Is AI a Uniter or a Divider?

Two articles in very different places carried a similar message: foreign-language learning is being defunded in education. Stefan Collini, writing in the London Review of Books, and Carol Yang in the South China Morning Post, reported that languages, and the cultural knowledge that they embody and give access to, are no longer priorities in the United Kingdom and China, respectively. In both places, the shift has been to more technical education, which is seen as more likely to lead to students gaining employment. Don’t learn about languages (or art or the humanities); learn about whatever will be materially useful in the AI era.

It was not that long ago that to have some skill in one or two non-native languages was a basic requirement in being considered “educated.” Post-World War II globalization was built by people educated under these expectations. But then English became a lingua franca of ever increasing importance as globalization ramped up in the 1980s and after the Cold War. It became possible to function internationally with only English. Digital technology further solidified the grip of English.

But if English was being successfully spread across the planet it was not thanks to Shakespeare. English, or “globish,” was itself being lifted from its cultural contexts, whether they had been in England, India or California. English became a thin language in service of a thin (in cultural terms) globalization. People of most social classes traveled so much more freely in 2016 than in 1965, but this was equally the period when US college foreign-language-study enrollments dropped by 59%. Then they dropped another 17% from 2016 to 2021.

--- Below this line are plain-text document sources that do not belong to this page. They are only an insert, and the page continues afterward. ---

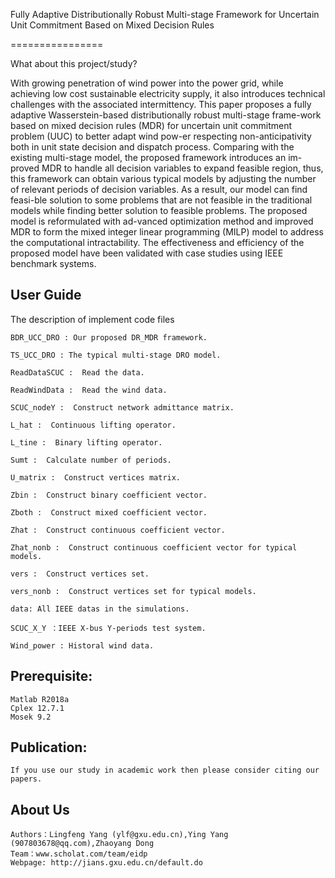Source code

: ﻿Fully Adaptive Distributionally Robust Multi-stage Framework for Uncertain Unit Commitment Based on Mixed Decision Rules

================

What about this project/study?

      
With growing penetration of wind power into the power grid, while achieving low cost sustainable electricity supply, it also 
introduces technical challenges with the associated intermittency. This paper proposes a fully adaptive Wasserstein-based 
distributionally robust multi-stage frame-work based on mixed decision rules (MDR) for uncertain unit commitment problem (UUC) to 
better adapt wind pow-er respecting non-anticipativity both in unit state decision and dispatch process. Comparing with the existing 
multi-stage model, the proposed framework introduces an im-proved MDR to handle all decision variables to expand feasible region, thus,
this framework can obtain various typical models by adjusting the number of relevant periods of decision variables. As a result, our 
model can find feasi-ble solution to some problems that are not feasible in the traditional models while finding better solution to
feasible problems. The proposed model is reformulated with ad-vanced optimization method and improved MDR to form the mixed integer 
linear programming (MILP) model to address the computational intractability. The effectiveness and efficiency of the proposed model
have been validated with case studies using IEEE benchmark systems.


User Guide
-----------

The description of implement code files 

    BDR_UCC_DRO : Our proposed DR_MDR framework.  
    
    TS_UCC_DRO : The typical multi-stage DRO model.
   
    ReadDataSCUC :  Read the data.
    
    ReadWindData :  Read the wind data.
    
    SCUC_nodeY :  Construct network admittance matrix.
    
    L_hat :  Continuous lifting operator.
    
    L_tine :  Binary lifting operator.
    
    Sumt :  Calculate number of periods.
    
    U_matrix :  Construct vertices matrix.
    
    Zbin :  Construct binary coefficient vector.
    
    Zboth :  Construct mixed coefficient vector.
    
    Zhat :  Construct continuous coefficient vector.
    
    Zhat_nonb :  Construct continuous coefficient vector for typical models.
    
    vers :  Construct vertices set.
    
    vers_nonb :  Construct vertices set for typical models.
    
    data: All IEEE datas in the simulations.
    
    SCUC_X_Y ：IEEE X-bus Y-periods test system.
    
    Wind_power : Historal wind data.



Prerequisite:
-----------

    Matlab R2018a
    Cplex 12.7.1
    Mosek 9.2




Publication:
-----------
    If you use our study in academic work then please consider citing our papers.




About Us 
-----------
    Authors：Lingfeng Yang (ylf@gxu.edu.cn),Ying Yang (907803678@qq.com),Zhaoyang Dong
    Team：www.scholat.com/team/eidp
    Webpage: http://jians.gxu.edu.cn/default.do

This would appear to underscore a SIGnal theme: the fragmentation of markets into national units. The decline of foreign-language study would seem inevitably to lead to ever more mutual incomprehension. Certainly this is true in terms of literature. In one way, it is true in terms of AI as well. Most national communities have one dominant language. Large Language Models operate in languages as well, which means an LLM can police expression in the language it is using. When the Chinese Communist Party developed regulations for ensuring that LLMs would uphold “socialist values” it was possible to enforce them because the language being used was Chinese. The models were training on Chinese-language data. The pre-LLM strategy was censorship: the words “Tiananmen” and “massacre” were never to appear together. With an LLM, the goal is rather to shape the understanding of a word like “freedom” or “economic development.” As LLMs proliferate in different languages, AI becomes more localized even as it spreads internationally. In such a situation, we can anticipate a world in which globalization will continue to expand in strictly technological terms while that same technology makes the world fundamentally more provincial.

True, AI is also superb at translation. Many of us now work every day in languages that we do not actually know. Google Translate has been surpassed by DeepL AI. Claude Code is happy to labor away in multiple languages at astounding speed. Markets are being created: Spotify listeners are now consuming more than half of their music in non-English languages, and artists on Spotify are finding that more than half of their listeners are outside the artist’s home country. Cultural diffusion is hardly dead.

Nonetheless, so far the trend of AI LLM development is toward globalization via localization, and that includes localization in terms of the language being used — not least because a “national AI” gives governments a greater prospect of political and speech control as well as fiscal power. The fit between the nation-state and a national language is likely to grow tighter with AI. The range of disincentives to learning another language (as opposed to having your phone translate one) will likewise grow. Digital translation technology, accelerated by AI, will, however, also make it possible to access more markets, both as producers and consumers. Investors will need to understand these markets in order to penetrate them, but the extraordinary decline in language education combined with easy translation will tend to make that understanding shallow. Any deeper understanding will still require old-school linguistic and cultural immersion, skills that are not valued as they once were but will be at a premium when they are truly needed.